## Problem to work on
Print the lines below word for word, beginning with the first and ending with the line that holds "## Try another micropub client", and skip every picture.
*** Exercise material
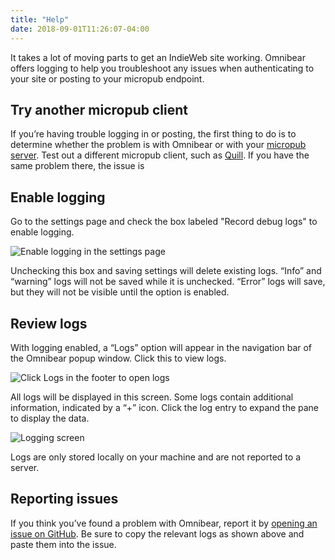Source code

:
 ```yaml
---
title: "Help"
date: 2018-09-01T11:26:07-04:00
---
```


It takes a lot of moving parts to get an IndieWeb site working. Omnibear offers logging to help you troubleshoot any issues when authenticating to your site or posting to your micropub endpoint.

## Try another micropub client

If you’re having trouble logging in or posting, the first thing to do is to determine whether the problem is with Omnibear or with your [micropub server](/getting-started/micropub). Test out a different micropub client, such as [Quill](https://quill.p3k.io/). If you have the same problem there, the issue is

## Enable logging

Go to the settings page and check the box labeled "Record debug logs" to enable logging.

![Enable logging in the settings page](/images/logging-option.png)

Unchecking this box and saving settings will delete existing logs. “Info” and “warning” logs will not be saved while it is unchecked. “Error” logs will save, but they will not be visible until the option is enabled.

## Review logs

With logging enabled, a “Logs” option will appear in the navigation bar of the Omnibear popup window. Click this to view logs.

![Click Logs in the footer to open logs](/images/logging-nav.png)

All logs will be displayed in this screen. Some logs contain additional information, indicated by a “+” icon. Click the log entry to expand the pane to display the data.

![Logging screen](/images/logging-example.png)

Logs are only stored locally on your machine and are not reported to a server.

## Reporting issues

If you think you’ve found a problem with Omnibear, report it by [opening an issue on GitHub](https://github.com/keithjgrant/omnibear/issues). Be sure to copy the relevant logs as shown above and paste them into the issue.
******
## Response box
Source code

:
 ```yaml
---
title: "Help"
date: 2018-09-01T11:26:07-04:00
---
```


It takes a lot of moving parts to get an IndieWeb site working. Omnibear offers logging to help you troubleshoot any issues when authenticating to your site or posting to your micropub endpoint.

## Try another micropub client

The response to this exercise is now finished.